La Commissione Europea ha accettato le modifiche apportate e dato il via libera definitivo ai Tremonti bond, prevedendo “una remunerazione adeguata per l’intervento statale e opportuni incentivi per un’uscita anticipata dal regime di aiuti”, come indicato da Neelie Kroes, Commissario responsabile per la concorrenza.

Le modifica degli ultimi giorni hanno fatto quindi rientrate il programma di sostegno del governo nei confronti del settore bancario, nella casistica degli aiuti di stato previsti nel trattato, che garantisce “la concessione di aiuti per porre rimedio a un grave turbamento dell’economia di uno Stato membro“. “Le autorità italiane  hanno chiesto il permesso di modificare l’impianto del loro regime per renderlo piu’ interessante per le banche sane che intendono utilizzare capitali statali soltanto per un periodo molto breve.

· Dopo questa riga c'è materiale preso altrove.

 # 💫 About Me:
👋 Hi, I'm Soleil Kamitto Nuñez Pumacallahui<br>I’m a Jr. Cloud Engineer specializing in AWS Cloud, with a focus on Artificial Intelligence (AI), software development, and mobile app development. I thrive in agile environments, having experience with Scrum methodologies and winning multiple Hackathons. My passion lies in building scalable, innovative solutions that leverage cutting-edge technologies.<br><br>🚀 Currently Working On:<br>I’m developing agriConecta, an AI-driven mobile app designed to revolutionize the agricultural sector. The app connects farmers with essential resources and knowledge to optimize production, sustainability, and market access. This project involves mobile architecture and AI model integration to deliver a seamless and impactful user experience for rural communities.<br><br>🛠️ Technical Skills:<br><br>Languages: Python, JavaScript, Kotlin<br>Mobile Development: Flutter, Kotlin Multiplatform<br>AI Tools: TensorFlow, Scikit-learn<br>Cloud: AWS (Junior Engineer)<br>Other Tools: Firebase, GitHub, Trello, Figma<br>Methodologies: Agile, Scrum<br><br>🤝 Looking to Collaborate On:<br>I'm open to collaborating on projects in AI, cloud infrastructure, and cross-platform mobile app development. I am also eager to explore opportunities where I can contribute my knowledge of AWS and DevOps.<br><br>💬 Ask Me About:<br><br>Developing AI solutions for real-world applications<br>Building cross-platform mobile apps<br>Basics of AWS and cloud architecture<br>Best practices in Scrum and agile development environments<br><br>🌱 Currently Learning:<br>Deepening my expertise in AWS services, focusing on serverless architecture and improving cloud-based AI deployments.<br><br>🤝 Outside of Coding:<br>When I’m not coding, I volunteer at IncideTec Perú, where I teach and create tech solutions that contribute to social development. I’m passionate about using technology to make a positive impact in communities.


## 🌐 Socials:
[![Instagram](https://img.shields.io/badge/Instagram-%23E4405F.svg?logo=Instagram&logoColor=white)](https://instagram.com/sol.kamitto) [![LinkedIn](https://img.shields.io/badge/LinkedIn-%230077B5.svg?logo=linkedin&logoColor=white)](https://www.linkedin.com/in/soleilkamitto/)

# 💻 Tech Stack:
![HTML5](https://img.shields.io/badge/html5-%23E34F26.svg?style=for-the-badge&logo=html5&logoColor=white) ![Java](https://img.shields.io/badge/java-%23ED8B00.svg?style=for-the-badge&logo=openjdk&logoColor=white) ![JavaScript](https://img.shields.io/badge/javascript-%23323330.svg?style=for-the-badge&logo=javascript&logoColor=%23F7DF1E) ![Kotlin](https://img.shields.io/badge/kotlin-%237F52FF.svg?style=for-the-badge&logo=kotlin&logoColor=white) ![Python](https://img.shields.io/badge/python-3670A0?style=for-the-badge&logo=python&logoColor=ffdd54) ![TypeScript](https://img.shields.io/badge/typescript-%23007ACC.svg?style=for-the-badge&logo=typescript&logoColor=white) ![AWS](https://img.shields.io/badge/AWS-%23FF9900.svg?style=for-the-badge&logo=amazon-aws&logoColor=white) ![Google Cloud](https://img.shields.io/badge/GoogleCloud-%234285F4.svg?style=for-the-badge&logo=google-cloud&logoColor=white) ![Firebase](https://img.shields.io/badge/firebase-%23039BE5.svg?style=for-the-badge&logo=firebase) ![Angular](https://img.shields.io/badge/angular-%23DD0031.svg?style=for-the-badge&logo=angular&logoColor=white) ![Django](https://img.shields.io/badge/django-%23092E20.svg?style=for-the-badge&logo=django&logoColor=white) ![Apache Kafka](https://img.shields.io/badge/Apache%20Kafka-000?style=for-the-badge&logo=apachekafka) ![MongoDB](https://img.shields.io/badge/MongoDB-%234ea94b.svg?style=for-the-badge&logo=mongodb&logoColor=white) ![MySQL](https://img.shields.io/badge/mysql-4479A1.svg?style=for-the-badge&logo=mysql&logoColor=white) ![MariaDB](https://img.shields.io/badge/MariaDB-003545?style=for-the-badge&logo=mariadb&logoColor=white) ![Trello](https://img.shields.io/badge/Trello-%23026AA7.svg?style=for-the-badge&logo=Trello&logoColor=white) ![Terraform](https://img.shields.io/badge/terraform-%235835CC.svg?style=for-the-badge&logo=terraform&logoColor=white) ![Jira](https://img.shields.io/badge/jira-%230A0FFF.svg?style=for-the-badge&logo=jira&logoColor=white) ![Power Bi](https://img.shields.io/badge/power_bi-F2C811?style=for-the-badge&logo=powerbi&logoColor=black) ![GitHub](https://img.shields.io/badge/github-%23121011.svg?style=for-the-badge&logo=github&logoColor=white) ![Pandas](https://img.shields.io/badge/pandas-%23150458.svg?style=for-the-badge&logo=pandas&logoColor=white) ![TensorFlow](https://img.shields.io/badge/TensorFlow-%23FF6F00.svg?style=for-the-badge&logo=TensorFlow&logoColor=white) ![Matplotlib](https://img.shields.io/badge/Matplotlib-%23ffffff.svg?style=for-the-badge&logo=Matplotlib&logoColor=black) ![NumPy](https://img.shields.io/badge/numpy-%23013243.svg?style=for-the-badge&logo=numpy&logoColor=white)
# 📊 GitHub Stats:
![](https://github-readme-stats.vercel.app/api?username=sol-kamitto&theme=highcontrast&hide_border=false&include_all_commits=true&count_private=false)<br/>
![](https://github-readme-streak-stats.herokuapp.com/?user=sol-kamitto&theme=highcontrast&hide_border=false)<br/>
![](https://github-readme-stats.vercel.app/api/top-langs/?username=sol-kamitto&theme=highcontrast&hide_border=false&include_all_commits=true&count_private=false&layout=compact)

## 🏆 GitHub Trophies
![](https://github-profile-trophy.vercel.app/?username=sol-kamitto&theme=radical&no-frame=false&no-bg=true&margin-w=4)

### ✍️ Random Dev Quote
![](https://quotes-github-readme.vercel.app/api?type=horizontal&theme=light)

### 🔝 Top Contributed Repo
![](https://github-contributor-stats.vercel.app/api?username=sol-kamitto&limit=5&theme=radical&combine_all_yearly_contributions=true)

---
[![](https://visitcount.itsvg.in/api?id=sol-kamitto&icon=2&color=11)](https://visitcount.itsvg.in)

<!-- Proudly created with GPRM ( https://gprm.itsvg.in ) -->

Il regime modificato garantisce una remunerazione adeguata per lo Stato e incoraggia l’uscita anticipata ed è in linea con le norme Ue“, ha concluso Kroes.

Gli istituti potranno quindi sottoscrivere strumenti di debito subordinati che rientreranno nel patrimonio di vigilanza di base, il cosiddetto tier 1, tuttavia solo le banche strutturalmente solide potranno beneficiare dell’aiuto, che sarà in ultima analisi soggetto alle valutazioni della Banca d’Italia.

Più in dettaglio, una nota della Commissione ha limitato al 2 per cento del valore delle attività della banca ponderate per il rischio e, in linea di massima, entro un livello dell’8 per cento del tier 1, la dotazione di capitale fornita attraverso i Tremonti bond.